WHAT IS EXPECTED
Word for word, repeat the records, leaving every picture behind.

PROVIDED INFORMATION
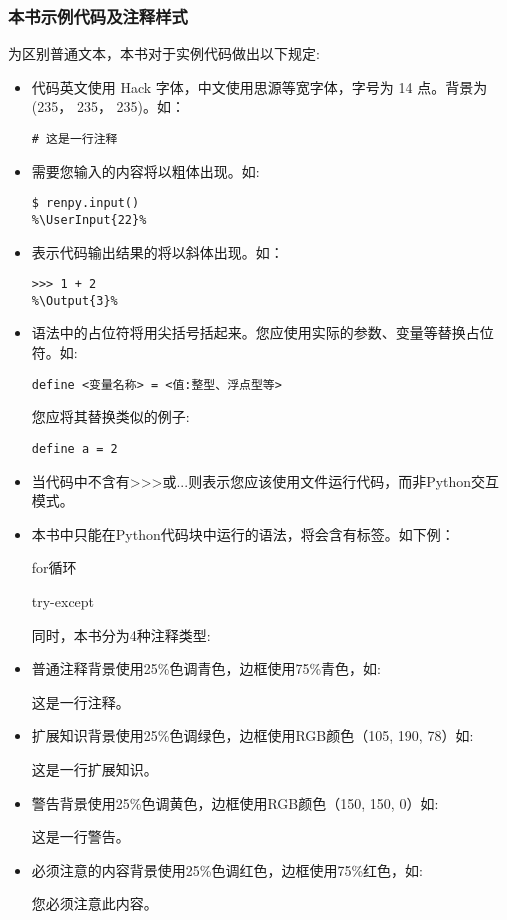 \subsubsection*{本书示例代码及注释样式}
为区别普通文本，本书对于实例代码做出以下规定:
\begin{itemize}
    \item 代码英文使用 Hack 字体，中文使用思源等宽字体，字号为 14 点。背景为 (235， 235， 235)。如：
    \begin{lstlisting}[numbers=none]
# 这是一行注释
    \end{lstlisting}

    \item 需要您输入的内容将以粗体出现。如:
    \begin{lstlisting}
$ renpy.input()
%\UserInput{22}%
    \end{lstlisting}

    \item 表示代码输出结果的将以斜体出现。如：
    \begin{lstlisting}
>>> 1 + 2
%\Output{3}%
    \end{lstlisting}

    \item 语法中的占位符将用尖括号括起来。您应使用实际的参数、变量等替换占位符。如:
    \begin{lstlisting}[numbers=none]
define <变量名称> = <值:整型、浮点型等>
    \end{lstlisting}
    您应将其替换类似的例子:
    \begin{lstlisting}[numbers=none]
define a = 2
    \end{lstlisting}

    \item 当代码中不含有>>>或...则表示您应该使用文件运行代码，而非Python交互模式。

    \item 本书中只能在Python代码块中运行的语法，将会含有\PyOnly 标签。如下例：


    for循环 \PyOnly
    
    try-except \PyOnly


    同时，本书分为4种注释类型:
    \item 普通注释背景使用25\%色调青色，边框使用75\%青色，如:
    \begin{Comment}
这是一行注释。
    \end{Comment}
    \item 扩展知识背景使用25\%色调绿色，边框使用RGB颜色（105, 190, 78）如:
    \begin{ExtraKnowledge}
    这是一行扩展知识。
    \end{ExtraKnowledge}
    \item 警告背景使用25\%色调黄色，边框使用RGB颜色（150, 150, 0）如:
    \begin{Warning}
    这是一行警告。
    \end{Warning}
    \item 必须注意的内容背景使用25\%色调红色，边框使用75\%红色，如:
    \begin{Attention}
    您必须注意此内容。
    \end{Attention}
\end{itemize}

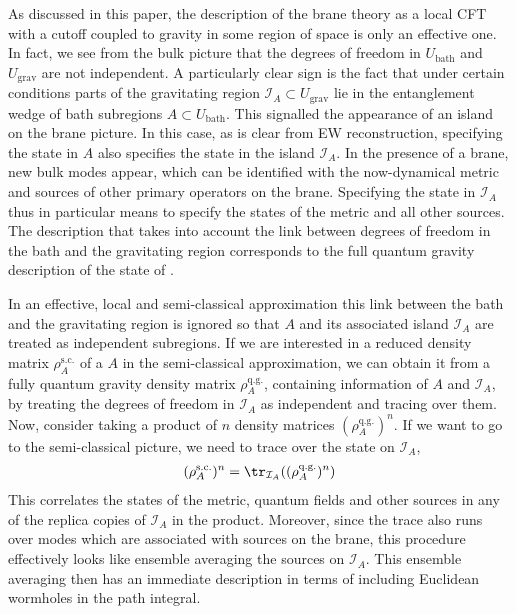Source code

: As discussed in this paper, the description of the brane theory as a local CFT with a cutoff coupled to gravity in some region of space is only an effective one. In fact, we see from the bulk picture that the degrees of freedom in $U_\text{bath}$ and $U_\text{grav}$ are not independent. A particularly clear sign is the fact that under certain conditions parts of the gravitating region $\mathcal I_A \subset U_\text{grav}$ lie in the entanglement wedge of bath subregions $A \subset U_\text{bath}$. This signalled the appearance of an island on the brane picture. In this case, as is clear from EW reconstruction, specifying the state in $A$ also specifies the state in the island $\mathcal I_A$. In the presence of a brane, new bulk modes appear, which can be identified with the now-dynamical metric and sources of other primary operators on the brane. Specifying the state in $\mathcal I_A$ thus in particular means to specify the states of the metric and all other sources. The description that takes into account the link between degrees of freedom in the bath and the gravitating region corresponds to the full quantum gravity description of the state of \cite{Almheiri:2019yqk}.

In an effective, local and semi-classical approximation this link between the bath and the gravitating region is ignored so that $A$ and its associated island $\mathcal I_A$ are treated as independent subregions. If we are interested in a reduced density matrix $\rho^\text{s.c.}_A$ of a $A$ in the semi-classical approximation, we can obtain it from a fully quantum gravity density matrix $\rho^\text{q.g.}_A$, containing information of $A$ and $\mathcal I_A$, by treating the degrees of freedom in $\mathcal I_A$ as independent and tracing over them. Now, consider taking a product of $n$ density matrices $(\rho^\text{q.g.}_A)^n$. If we want to go to the semi-classical picture, we need to trace over the state on $\mathcal I_A$,
\begin{align}
(\rho^\text{s.c.}_A)^n = \tr_{\mathcal I_A}((\rho^\text{q.g.}_A)^n)
\end{align}
This correlates the states of the metric, quantum fields and other sources in any of the replica copies of $\mathcal I_A$ in the product. Moreover, since the trace also runs over modes which are associated with sources on the brane, this procedure effectively looks like ensemble averaging the sources on $\mathcal I_A$. This ensemble averaging then has an immediate description in terms of including Euclidean wormholes in the path integral.\\
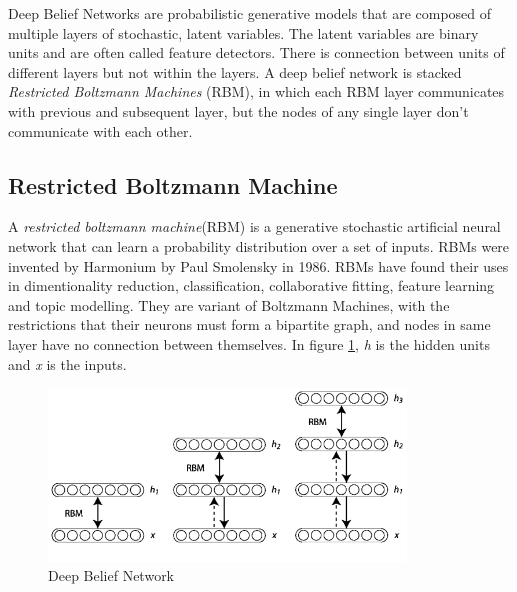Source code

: \documentclass[12pt, a4paper]{report}
\begin{document}
Deep Belief Networks are probabilistic generative models that are composed of multiple layers of stochastic, latent variables. The latent variables are binary units and are often called feature detectors\cite{DBN}. There is connection between units of different layers but not within the layers.
A deep belief network is stacked \textit{Restricted Boltzmann Machines} (RBM), in which each RBM layer communicates with previous and subsequent layer, but the nodes of any single layer don't communicate with each other.

\subsection{Restricted Boltzmann Machine}\label{sec:RBM}

A \textit{restricted boltzmann machine}(RBM) is a generative stochastic artificial neural network that can learn a probability distribution over a set of inputs. RBMs were invented by Harmonium by Paul Smolensky in 1986\cite{RBM}. RBMs have found their uses in dimentionality reduction, classification, collaborative fitting, feature learning and topic modelling\cite{RBMuses}. They are variant of Boltzmann Machines, with the restrictions that their neurons must form a bipartite graph, and nodes in same layer have no connection between themselves. In figure \ref{fig:RBM}, \textit{h} is the hidden units and \textit{x} is the inputs.\\ \par

\begin{figure}[h]
\centering
\includegraphics[width=9.5cm]{DBN.png}
\caption{Deep Belief Network}
\label{fig:RBM}
\end{figure}
\end{document}

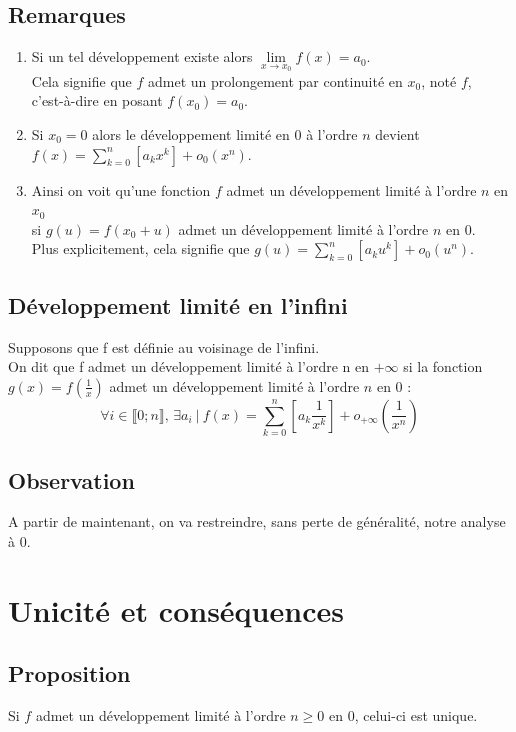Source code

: \documentclass[a4paper,10pt]{book} %
\newcommand{\dl}{développement limité }
\newcommand{\tq}{~|~}
\begin{document}
\subsection{Remarques}
\begin{enumerate}
\item Si un tel développement existe alors $\lim\limits_{x\rightarrow x_0}f(x)=a_0$.\\
Cela signifie que $f$ admet un prolongement par continuité en $x_0$, noté $f$,\\
c'est-à-dire en posant $f(x_0)=a_0$.

\item Si $x_0=0$ alors le développement limité en $0$ à l'ordre $n$ devient $\displaystyle f(x)=\sum\limits_{k=0}^{n}\left[a_kx^k\right]+o_0(x^n)$.

\item Ainsi on voit qu'une fonction $f$ admet un développement limité à l'ordre $n$ en $x_0$\\ si $g(u)=f(x_0+u)$ admet un développement limité à l'ordre $n$ en 0.\\
Plus explicitement, cela signifie que $\displaystyle g(u)=\sum\limits_{k=0}^{n}[a_ku^k]+o_0(u^n)$.
\end{enumerate}

\subsection{Développement limité en l'infini}
Supposons que f est définie au voisinage de l'infini.\\

On dit que f admet un développement limité à l'ordre n en $+\infty$ si la fonction $g(x)=f(\frac{1}{x})$ admet un \dl à l'ordre $n$ en 0 : $$\forall i\in \llbracket0;n\rrbracket\text{, }\exists a_i \tq f(x)=\sum\limits_{k=0}^{n}[a_k\frac{1}{x^k}]+o_{+\infty}(\frac{1}{x^n})$$

\subsection{Observation}
A partir de maintenant, on va restreindre, sans perte de généralité, notre analyse à 0.

\section{Unicité et conséquences}
\subsection{Proposition}
Si $f$ admet un \dl à l'ordre $n\geq 0$ en 0, celui-ci est unique.
\end{document}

WRITTEN RESPONSE
 \subsubsection*{本书示例代码及注释样式}
为区别普通文本，本书对于实例代码做出以下规定:
\begin{itemize}
    \item 代码英文使用 Hack 字体，中文使用思源等宽字体，字号为 14 点。背景为 (235， 235， 235)。如：
    \begin{lstlisting}[numbers=none]
# 这是一行注释
    \end{lstlisting}

    \item 需要您输入的内容将以粗体出现。如:
    \begin{lstlisting}
$ renpy.input()
%\UserInput{22}%
    \end{lstlisting}

    \item 表示代码输出结果的将以斜体出现。如：
    \begin{lstlisting}
>>> 1 + 2
%\Output{3}%
    \end{lstlisting}

    \item 语法中的占位符将用尖括号括起来。您应使用实际的参数、变量等替换占位符。如:
    \begin{lstlisting}[numbers=none]
define <变量名称> = <值:整型、浮点型等>
    \end{lstlisting}
    您应将其替换类似的例子:
    \begin{lstlisting}[numbers=none]
define a = 2
    \end{lstlisting}

    \item 当代码中不含有>>>或...则表示您应该使用文件运行代码，而非Python交互模式。

    \item 本书中只能在Python代码块中运行的语法，将会含有\PyOnly 标签。如下例：


    for循环 \PyOnly
    
    try-except \PyOnly


    同时，本书分为4种注释类型:
    \item 普通注释背景使用25\%色调青色，边框使用75\%青色，如:
    \begin{Comment}
这是一行注释。
    \end{Comment}
    \item 扩展知识背景使用25\%色调绿色，边框使用RGB颜色（105, 190, 78）如:
    \begin{ExtraKnowledge}
    这是一行扩展知识。
    \end{ExtraKnowledge}
    \item 警告背景使用25\%色调黄色，边框使用RGB颜色（150, 150, 0）如:
    \begin{Warning}
    这是一行警告。
    \end{Warning}
    \item 必须注意的内容背景使用25\%色调红色，边框使用75\%红色，如:
    \begin{Attention}
    您必须注意此内容。
    \end{Attention}
\end{itemize}

Source code

: As discussed in this paper, the description of the brane theory as a local CFT with a cutoff coupled to gravity in some region of space is only an effective one. In fact, we see from the bulk picture that the degrees of freedom in $U_\text{bath}$ and $U_\text{grav}$ are not independent. A particularly clear sign is the fact that under certain conditions parts of the gravitating region $\mathcal I_A \subset U_\text{grav}$ lie in the entanglement wedge of bath subregions $A \subset U_\text{bath}$. This signalled the appearance of an island on the brane picture. In this case, as is clear from EW reconstruction, specifying the state in $A$ also specifies the state in the island $\mathcal I_A$. In the presence of a brane, new bulk modes appear, which can be identified with the now-dynamical metric and sources of other primary operators on the brane. Specifying the state in $\mathcal I_A$ thus in particular means to specify the states of the metric and all other sources. The description that takes into account the link between degrees of freedom in the bath and the gravitating region corresponds to the full quantum gravity description of the state of \cite{Almheiri:2019yqk}.

In an effective, local and semi-classical approximation this link between the bath and the gravitating region is ignored so that $A$ and its associated island $\mathcal I_A$ are treated as independent subregions. If we are interested in a reduced density matrix $\rho^\text{s.c.}_A$ of a $A$ in the semi-classical approximation, we can obtain it from a fully quantum gravity density matrix $\rho^\text{q.g.}_A$, containing information of $A$ and $\mathcal I_A$, by treating the degrees of freedom in $\mathcal I_A$ as independent and tracing over them. Now, consider taking a product of $n$ density matrices $(\rho^\text{q.g.}_A)^n$. If we want to go to the semi-classical picture, we need to trace over the state on $\mathcal I_A$,
\begin{align}
(\rho^\text{s.c.}_A)^n = \tr_{\mathcal I_A}((\rho^\text{q.g.}_A)^n)
\end{align}
This correlates the states of the metric, quantum fields and other sources in any of the replica copies of $\mathcal I_A$ in the product. Moreover, since the trace also runs over modes which are associated with sources on the brane, this procedure effectively looks like ensemble averaging the sources on $\mathcal I_A$. This ensemble averaging then has an immediate description in terms of including Euclidean wormholes in the path integral.\\
Source code

: \documentclass[12pt, a4paper]{report}
\begin{document}
Deep Belief Networks are probabilistic generative models that are composed of multiple layers of stochastic, latent variables. The latent variables are binary units and are often called feature detectors\cite{DBN}. There is connection between units of different layers but not within the layers.
A deep belief network is stacked \textit{Restricted Boltzmann Machines} (RBM), in which each RBM layer communicates with previous and subsequent layer, but the nodes of any single layer don't communicate with each other.

\subsection{Restricted Boltzmann Machine}\label{sec:RBM}

A \textit{restricted boltzmann machine}(RBM) is a generative stochastic artificial neural network that can learn a probability distribution over a set of inputs. RBMs were invented by Harmonium by Paul Smolensky in 1986\cite{RBM}. RBMs have found their uses in dimentionality reduction, classification, collaborative fitting, feature learning and topic modelling\cite{RBMuses}. They are variant of Boltzmann Machines, with the restrictions that their neurons must form a bipartite graph, and nodes in same layer have no connection between themselves. In figure \ref{fig:RBM}, \textit{h} is the hidden units and \textit{x} is the inputs.\\ \par

\begin{figure}[h]
\centering
\includegraphics[width=9.5cm]{DBN.png}
\caption{Deep Belief Network}
\label{fig:RBM}
\end{figure}
\end{document}

Source code

: \documentclass[a4paper,10pt]{book} %
\newcommand{\dl}{développement limité }
\newcommand{\tq}{~|~}
\begin{document}
\subsection{Remarques}
\begin{enumerate}
\item Si un tel développement existe alors $\lim\limits_{x\rightarrow x_0}f(x)=a_0$.\\
Cela signifie que $f$ admet un prolongement par continuité en $x_0$, noté $f$,\\
c'est-à-dire en posant $f(x_0)=a_0$.

\item Si $x_0=0$ alors le développement limité en $0$ à l'ordre $n$ devient $\displaystyle f(x)=\sum\limits_{k=0}^{n}\left[a_kx^k\right]+o_0(x^n)$.

\item Ainsi on voit qu'une fonction $f$ admet un développement limité à l'ordre $n$ en $x_0$\\ si $g(u)=f(x_0+u)$ admet un développement limité à l'ordre $n$ en 0.\\
Plus explicitement, cela signifie que $\displaystyle g(u)=\sum\limits_{k=0}^{n}[a_ku^k]+o_0(u^n)$.
\end{enumerate}

\subsection{Développement limité en l'infini}
Supposons que f est définie au voisinage de l'infini.\\

On dit que f admet un développement limité à l'ordre n en $+\infty$ si la fonction $g(x)=f(\frac{1}{x})$ admet un \dl à l'ordre $n$ en 0 : $$\forall i\in \llbracket0;n\rrbracket\text{, }\exists a_i \tq f(x)=\sum\limits_{k=0}^{n}[a_k\frac{1}{x^k}]+o_{+\infty}(\frac{1}{x^n})$$

\subsection{Observation}
A partir de maintenant, on va restreindre, sans perte de généralité, notre analyse à 0.

\section{Unicité et conséquences}
\subsection{Proposition}
Si $f$ admet un \dl à l'ordre $n\geq 0$ en 0, celui-ci est unique.
\end{document}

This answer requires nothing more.